I do it because I LOVE archery always have!!!! Beating you guys is just an added bonus!:first: :tongue:


----------



## archery101 (Sep 9, 2006)

*why do chicks like tractors*

:gossip: :gossip: :gossip: :gossip: all chicks ive met loved tractors why idk????????????????????lol:darkbeer: :darkbeer: ukey:


----------



## spookit (Sep 10, 2006)

*she shoots*

MY GIRLFRIEND TOOK IT UP SINCE I WAS GONE EVERY WEEKEND FOR 05 AND 06 YEAR OF ARCHERY,SHE STARTED OUT WITH A WHITETAIL 2 SHORTENED AS FAR IT WOULD GO WAY TO LANG FOR HER IT WAS 3/4 THE SIZE OF HER BUT THIS YEAR SHE STARTED WITH A BOW FITTED FOR HER SIZE 5'3 125 LBS. SHE SHOT EVERY 3D TOURNAMENT THAT WAS IN OUR AREA AND HALFWAY THROUGH THE SUMMER TOOK UP TRADITIONAL AND SHOOTS BOTH CLASSES IN WOMANS CLASSES.TOOK HER RIFLE HUNTING TWO YEARS AGO AND IN ONE WEEK OF THE WEEKEND I TOOK HER SHE:tongue: BOUGHT A RIFLE AND SIGHTED IT IN AND KILLED FIRST DEER AT 175 YARDS. ONE SHOT ONE KILL LADY OF MINE.


----------



## sambow (Mar 26, 2005)

also for me archery is more challenging than gun hunting....when ur out there hunting so many things can go wrong when u have a bow...they have to be close enough...u have to draw without then seeing u...u cant hit any brush at all with ur arrow....judge ur yardage...then u have to have good shot placement, im not saying gun hunting aint challenging but bowhunting is more difficult....and i dont know about other girls but i definatly enjoy that challenge!!!


----------



## archer Jordan (Aug 2, 2006)

*i donno*

i donno why girls likes archery but i like it i went to a 3d shoot today and my gosh they was more girls there than boys


----------



## slayrX (Jul 24, 2006)

I have to agree with sambow it is a true challenge.
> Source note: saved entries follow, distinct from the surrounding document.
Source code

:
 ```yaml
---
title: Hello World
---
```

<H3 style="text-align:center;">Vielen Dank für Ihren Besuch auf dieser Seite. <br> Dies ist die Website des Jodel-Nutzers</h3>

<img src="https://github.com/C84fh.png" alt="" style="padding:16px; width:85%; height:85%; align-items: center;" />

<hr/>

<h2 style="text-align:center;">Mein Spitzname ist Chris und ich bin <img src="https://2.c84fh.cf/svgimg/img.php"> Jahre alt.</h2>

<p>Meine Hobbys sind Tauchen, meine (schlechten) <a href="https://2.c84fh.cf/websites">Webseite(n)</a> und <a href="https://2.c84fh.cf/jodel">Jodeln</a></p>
I think any one can pick a properly sighted gun up and kill an animal at 200 yards pretty easily. I like hunting elk and you get a major adraline rush when you have elk only 30 yards away and there screaming and running back and forth. not to mention your sitting in the middle of this trying not to get ran over by one while your sitting on the ground in aw at what your witnessing in from of your own eyes. and when you see your arrow in flight and make contact you just want to explode with adreniline


----------



## trykon286 (Jun 13, 2006)

ive never picked up a chick by teling them i bowhunt, thats what the camaro isfor.


----------



## youthhunter3 (Jan 16, 2006)

i tihnk the girls join 1 reason its an awsome sport that requiers patience wich they have no testoterone build up there and in my town anyways to be around me no but after i invited them out once they'ra hooked then they go and slaghter me in 2 years and i guess it makes em feel better that they are finally better at doing something than us boys (don't get me worng you can do alot of other stuff better than us almost everything anyways) but yeah there is no resone i have met anybody who doesn't like archery seriouly when was the last time you heard someone after thier first time saying archery sucks ill never try it again it is almost no one


----------



## Makiro-archer (Sep 26, 2006)

HELLO why do guys like archery we gurls don't have to be at home cooking and cleaning all day.Guys think they are the only ones who are aloud to do cool stuff i realy hate that about people who think that guys are the stronger of the guy gurl world we are equal hummanbeings so what we may not like mood some times or killing something but hey some times we just like it.


----------



## countryboy89 (Sep 11, 2006)

*I dunno*

I dunno why gurls like archery, I aint never got a date when I told a gurl that I bowhunt. I wish I could get a girlfriend that would go bowhunting with me!


----------



## Bowtech_PatDual (Jul 11, 2006)

i think any girl that shoots a bow is HOT!!!


----------



## Obsession (Nov 11, 2003)

I believe there is just more and more women becoming involved in the sport is all...it's nice to see


----------



## mbuemi (Aug 7, 2006)

Well have you told your friend to hang out at the martin booth if he wants girls


----------



## kegan (Aug 28, 2006)

i got into archery for the great food (and bones for tools, sinew, hides, etc.) and loved it just cause of that. then my buddy told me he took a female friend of his out shooting and two days later she asked HIM out. i was stunned. i started thinking about it (as i do most things) and come up with a few conclusions (but i'm a guy so what do oi know?):
1. quiet kill- as was said. 
2. archers have different body forms than gun nuts (leaner, slimmer, less body needed for "kick", more muscle for heavy bows)
3. they like it too


any thoughts ladies? did i get close?


----------



## kegan (Aug 28, 2006)

sambow said:


> ...u have to draw without then seeing u...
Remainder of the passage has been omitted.